Fast Bayesian Online Changepoint Detection with C backend
Project description
Fast BOCPD
High-performance Bayesian Online Changepoint Detection (BOCPD) with a pure C backend and clean Python API. Achieve 10-1500x speedup over existing implementations while maintaining numerical accuracy.
Key Features
- Exceptional Performance: 10-1500x faster than competing implementations
- Production Ready: Extensively tested with 98 C unit tests and 359 Python test cases
- Comprehensive Model Library: 7 observation models covering continuous, discrete, and count data
- Dual Processing Modes: Online streaming and batch processing (Offline mode)
- Minimal Dependencies: Only requires NumPy
- Well Documented: Complete Sphinx documentation with examples and theory
- Benchmarked: Rigorous performance comparisons against 5 major implementations
Performance Benchmarks
Comparative performance on 100,000 observations:
| Library | Language | Throughput | vs Fast-BOCPD |
|---|---|---|---|
| Fast-BOCPD | C | 25,952 obs/s | 1.0x (baseline) |
| promised-ai | Rust | 915 obs/s | 28.3x slower |
| ruptures | Cython/C | 2,564 obs/s* | 10.1x slower* |
| dtolpin | Python | 163 obs/s | 159.2x slower |
| hildensia | PyTorch | 17 obs/s** | 1,525x slower** |
See benchmarks/ for detailed methodology and results.
Installation
pip install fast-bocpd
The C extension is automatically compiled during installation.
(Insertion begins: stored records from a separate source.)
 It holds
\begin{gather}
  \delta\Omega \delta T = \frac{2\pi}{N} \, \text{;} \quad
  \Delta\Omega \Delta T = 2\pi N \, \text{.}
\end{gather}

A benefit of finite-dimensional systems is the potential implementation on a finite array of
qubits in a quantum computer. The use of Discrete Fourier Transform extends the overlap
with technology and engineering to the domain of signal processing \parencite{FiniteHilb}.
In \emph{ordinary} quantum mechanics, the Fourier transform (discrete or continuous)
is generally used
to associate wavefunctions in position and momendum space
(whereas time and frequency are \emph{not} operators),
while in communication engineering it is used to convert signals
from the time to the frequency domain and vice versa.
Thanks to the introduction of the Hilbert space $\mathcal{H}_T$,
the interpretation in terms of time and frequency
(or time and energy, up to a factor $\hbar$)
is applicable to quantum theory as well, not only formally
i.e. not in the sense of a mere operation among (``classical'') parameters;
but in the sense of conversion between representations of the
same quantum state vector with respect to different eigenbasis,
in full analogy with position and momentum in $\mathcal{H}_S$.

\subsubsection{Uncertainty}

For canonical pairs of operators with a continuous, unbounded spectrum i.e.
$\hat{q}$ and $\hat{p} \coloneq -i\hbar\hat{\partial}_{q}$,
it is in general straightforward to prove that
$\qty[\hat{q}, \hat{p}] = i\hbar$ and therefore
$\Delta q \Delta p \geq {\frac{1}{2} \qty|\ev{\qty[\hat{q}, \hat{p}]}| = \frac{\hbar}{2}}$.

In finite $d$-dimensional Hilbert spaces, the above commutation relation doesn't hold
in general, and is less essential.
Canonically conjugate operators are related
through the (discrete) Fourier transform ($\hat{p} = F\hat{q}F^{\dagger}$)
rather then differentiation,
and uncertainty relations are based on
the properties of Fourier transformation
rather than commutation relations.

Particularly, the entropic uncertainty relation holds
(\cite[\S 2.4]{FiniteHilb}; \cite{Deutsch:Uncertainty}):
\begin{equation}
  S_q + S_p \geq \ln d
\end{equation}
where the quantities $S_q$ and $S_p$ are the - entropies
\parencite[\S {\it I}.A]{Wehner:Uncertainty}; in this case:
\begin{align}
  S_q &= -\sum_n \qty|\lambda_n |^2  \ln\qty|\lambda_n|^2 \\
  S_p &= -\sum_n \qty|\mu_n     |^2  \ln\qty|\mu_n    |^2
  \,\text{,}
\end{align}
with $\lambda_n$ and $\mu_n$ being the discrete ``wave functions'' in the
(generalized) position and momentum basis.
Requires a C compiler and NumPy.
From Source
git clone https://github.com/TiaanViviers/Fast_BOCPD.git
cd Fast_BOCPD
pip install -e .
Quick Start
Basic Usage
import numpy as np
from fast_bocpd import BOCPD, GaussianNIG, ConstantHazard
# Generate synthetic data with a changepoint
np.random.seed(42)
data = np.concatenate([
np.random.normal(0, 1, 100),
np.random.normal(5, 1, 100)
])
# Configure the model
obs_model = GaussianNIG(mu0=0.0, kappa0=1.0, alpha0=1.0, beta0=1.0)
hazard = ConstantHazard(lambda_=100) # Expected run length = 100
bocpd = BOCPD(obs_model, hazard, max_run_length=200)
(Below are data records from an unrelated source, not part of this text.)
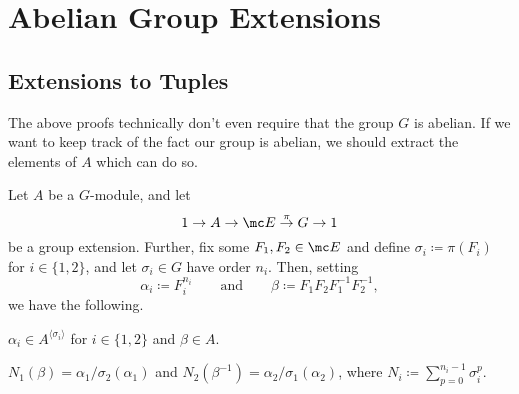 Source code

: \documentclass{article}
\numberwithin{equation}{section}
\begin{document}
\section{Abelian Group Extensions} \label{sec:abelian}

\subsection{Extensions to Tuples}
The above proofs technically don't even require that the group $ G$ is abelian. If we want to keep track of the fact our group is abelian, we should extract the elements of $A$ which can do so.
\begin{lemma} \label{lem:constructalphabeta}
	Let $A$ be a $ G$-module, and let 
	\[1\to A\to\mc E\stackrel\pi\to G\to1\]
	be a group extension. Further, fix some $F_1,F_2\in\mc E$ and define $\sigma_i\coloneqq\pi(F_i)$ for $i\in\{1,2\}$, and let $\sigma_i\in G$ have order $n_i$. Then, setting
	\[\alpha_i\coloneqq F_i^{n_i}\qquad\text{and}\qquad\beta\coloneqq F_1F_2F_1^{-1}F_2^{-1},\]
	we have the following.
	\begin{listalph}
		\item $\alpha_i\in A^{\langle\sigma_i\rangle}$ for $i\in\{1,2\}$ and $\beta\in A$.
		\item $N_1(\beta)=\alpha_1/\sigma_2(\alpha_1)$ and $N_2(\beta^{-1})=\alpha_2/\sigma_1(\alpha_2)$, where $N_i\coloneqq\sum_{p=0}^{n_i-1}\sigma_i^p$.
	\end{listalph}
\end{lemma}
\end{document}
# Process data and detect changepoints
for t, x in enumerate(data):
posterior_r, cp_prob = bocpd.update(x)
if cp_prob > 0.5:
print(f"Changepoint detected at t={t} (probability: {cp_prob:.3f})")
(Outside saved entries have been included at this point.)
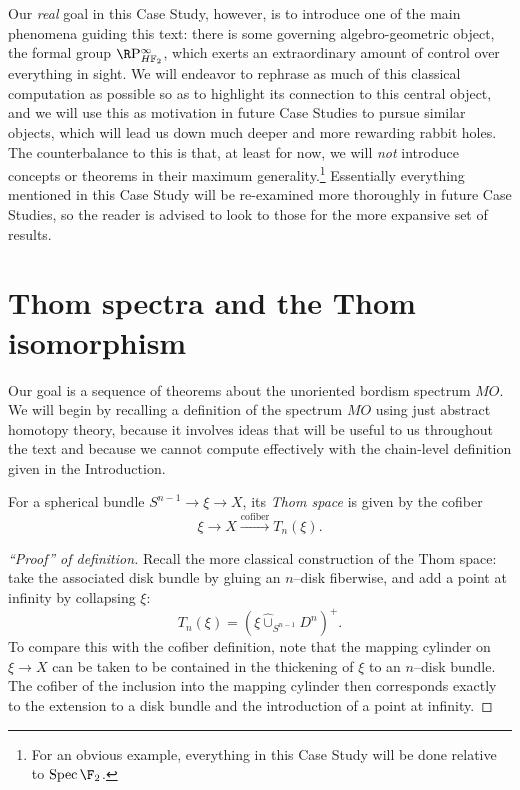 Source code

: Our \emph{real} goal in this Case Study, however, is to introduce one of the main phenomena guiding this text: there is some governing algebro-geometric object, the formal group \(\RP^\infty_{\HFtwo}\), which exerts an extraordinary amount of control over everything in sight.  We will endeavor to rephrase as much of this classical computation as possible so as to highlight its connection to this central object, and we will use this as motivation in future Case Studies to pursue similar objects, which will lead us down much deeper and more rewarding rabbit holes.  The counterbalance to this is that, at least for now, we will \emph{\emph{not}} introduce concepts or theorems in their maximum generality.\footnote{For an obvious example, everything in this Case Study will be done relative to \(\Spec \F_2\).}  Essentially everything mentioned in this Case Study will be re-examined more thoroughly in future Case Studies, so the reader is advised to look to those for the more expansive set of results.






\section{Thom spectra and the Thom isomorphism}\label{LectureThomSpectra}

Our goal is a sequence of theorems about the unoriented bordism spectrum \(MO\).  We will begin by recalling a definition of the spectrum \(MO\) using just abstract homotopy theory, because it involves ideas that will be useful to us throughout the text and because we cannot compute effectively with the chain-level definition given in the Introduction.

\begin{definition}
For a spherical bundle \(S^{n-1} \to \xi \to X\), its \textit{Thom space} is given by the cofiber \[\xi \to X \xrightarrow{\text{cofiber}} T_n(\xi).\]
\end{definition}
\begin{proof}[``Proof'' of definition]
Recall the more classical construction of the Thom space: take the associated disk bundle by gluing an \(n\)--disk fiberwise, and add a point at infinity by collapsing \(\xi\): \[T_n(\xi) = (\xi \widehat\cup_{S^{n-1}} D^n)^+.\]  To compare this with the cofiber definition, note that the mapping cylinder on \(\xi \to X\) can be taken to be contained in the thickening of \(\xi\) to an \(n\)--disk bundle.  The cofiber of the inclusion into the mapping cylinder then corresponds exactly to the extension to a disk bundle and the introduction of a point at infinity.
\end{proof}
Streaming Detection with OnlineChangeDetector
from fast_bocpd import BOCPD, StudentTNG, ConstantHazard, OnlineChangeDetector
# Setup detector
obs_model = StudentTNG(mu0=0.0, kappa0=1.0, alpha0=1.0, beta0=1.0)
hazard = ConstantHazard(lambda_=100)
bocpd = BOCPD(obs_model, hazard)
detector = OnlineChangeDetector(bocpd, min_confidence=0.3)
# Process streaming data
for t, observation in enumerate(data_stream):
cp = detector.update(observation)
if cp:
print(f"Changepoint at t={cp.index}")
print(f"Previous segment: {cp.prev_run_length} observations")
print(f"Confidence: {cp.confidence:.3f}")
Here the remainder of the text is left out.